▶ _Task item_: Only the lines below starting at the one containing "we stepped down" and ending at the one containing "At each step, the" belong in the answer, each copied exactly.

[Document images with source code]
+---+

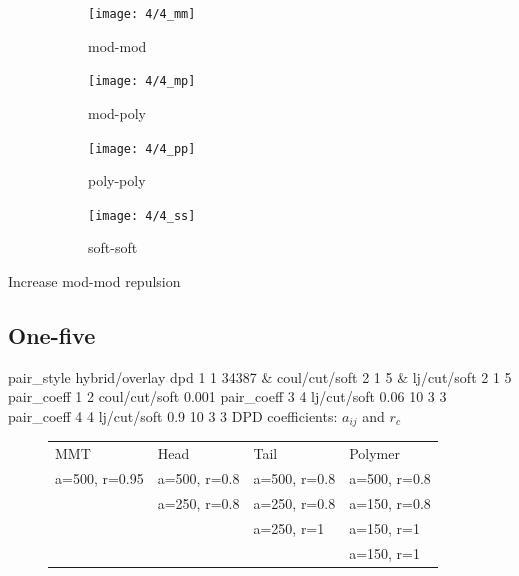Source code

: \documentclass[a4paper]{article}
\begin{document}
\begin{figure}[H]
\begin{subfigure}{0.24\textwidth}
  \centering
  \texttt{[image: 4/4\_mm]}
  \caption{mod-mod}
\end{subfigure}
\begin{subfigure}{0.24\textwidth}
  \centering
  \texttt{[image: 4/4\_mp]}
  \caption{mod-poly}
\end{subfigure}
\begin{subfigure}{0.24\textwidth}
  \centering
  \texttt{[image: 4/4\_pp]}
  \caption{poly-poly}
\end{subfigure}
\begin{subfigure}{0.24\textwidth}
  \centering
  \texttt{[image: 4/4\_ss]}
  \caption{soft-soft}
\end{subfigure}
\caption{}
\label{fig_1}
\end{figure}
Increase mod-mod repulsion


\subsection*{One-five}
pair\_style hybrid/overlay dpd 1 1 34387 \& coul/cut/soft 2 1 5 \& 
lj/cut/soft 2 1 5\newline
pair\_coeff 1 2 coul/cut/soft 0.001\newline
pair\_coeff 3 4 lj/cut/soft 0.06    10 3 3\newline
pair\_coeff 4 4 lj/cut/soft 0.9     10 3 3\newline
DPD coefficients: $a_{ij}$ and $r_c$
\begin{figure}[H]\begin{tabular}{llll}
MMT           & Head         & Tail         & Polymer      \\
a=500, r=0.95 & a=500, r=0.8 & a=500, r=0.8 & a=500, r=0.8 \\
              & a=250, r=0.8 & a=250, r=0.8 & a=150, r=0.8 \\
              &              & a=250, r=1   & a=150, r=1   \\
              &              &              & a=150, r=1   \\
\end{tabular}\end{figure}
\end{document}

+---+

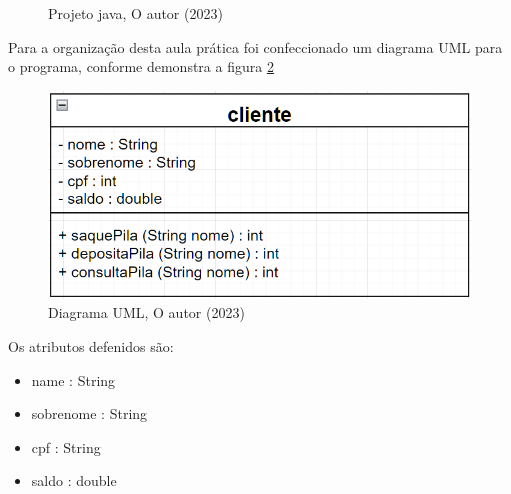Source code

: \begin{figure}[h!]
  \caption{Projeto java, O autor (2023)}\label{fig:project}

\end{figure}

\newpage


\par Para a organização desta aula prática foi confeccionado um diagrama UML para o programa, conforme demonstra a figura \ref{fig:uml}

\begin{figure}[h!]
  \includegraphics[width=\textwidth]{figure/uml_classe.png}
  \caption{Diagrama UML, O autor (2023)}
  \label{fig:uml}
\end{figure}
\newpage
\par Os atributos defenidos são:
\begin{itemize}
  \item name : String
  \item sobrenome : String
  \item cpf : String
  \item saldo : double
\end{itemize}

+---+

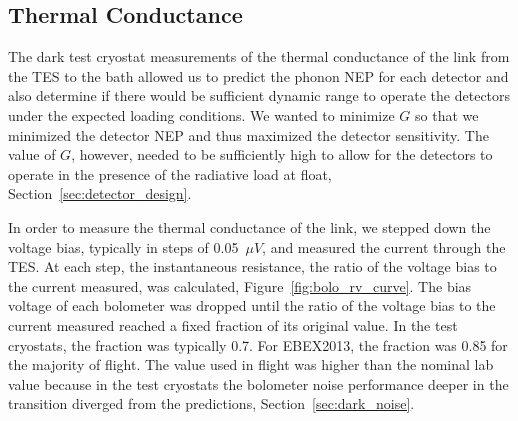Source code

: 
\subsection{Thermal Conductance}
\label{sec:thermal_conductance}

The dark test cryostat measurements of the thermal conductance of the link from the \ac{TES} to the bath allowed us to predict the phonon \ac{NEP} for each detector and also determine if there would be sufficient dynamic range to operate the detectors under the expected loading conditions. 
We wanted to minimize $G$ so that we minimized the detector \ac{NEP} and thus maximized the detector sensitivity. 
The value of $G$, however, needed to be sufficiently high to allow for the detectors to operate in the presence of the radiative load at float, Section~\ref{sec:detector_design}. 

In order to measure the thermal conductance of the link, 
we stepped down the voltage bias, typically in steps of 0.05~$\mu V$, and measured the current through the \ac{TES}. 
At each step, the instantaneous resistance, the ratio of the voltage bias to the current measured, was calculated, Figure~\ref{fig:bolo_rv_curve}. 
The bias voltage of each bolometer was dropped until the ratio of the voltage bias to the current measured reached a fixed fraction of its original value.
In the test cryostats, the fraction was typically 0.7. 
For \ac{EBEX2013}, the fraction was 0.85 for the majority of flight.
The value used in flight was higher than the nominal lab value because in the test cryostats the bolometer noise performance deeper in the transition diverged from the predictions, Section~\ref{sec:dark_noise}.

+---+

▶ _Task answer_:
we stepped down the voltage bias, typically in steps of 0.05~$\mu V$, and measured the current through the \ac{TES}. 
At each step, the instantaneous resistance, the ratio of the voltage bias to the current measured, was calculated, Figure~\ref{fig:bolo_rv_curve}. 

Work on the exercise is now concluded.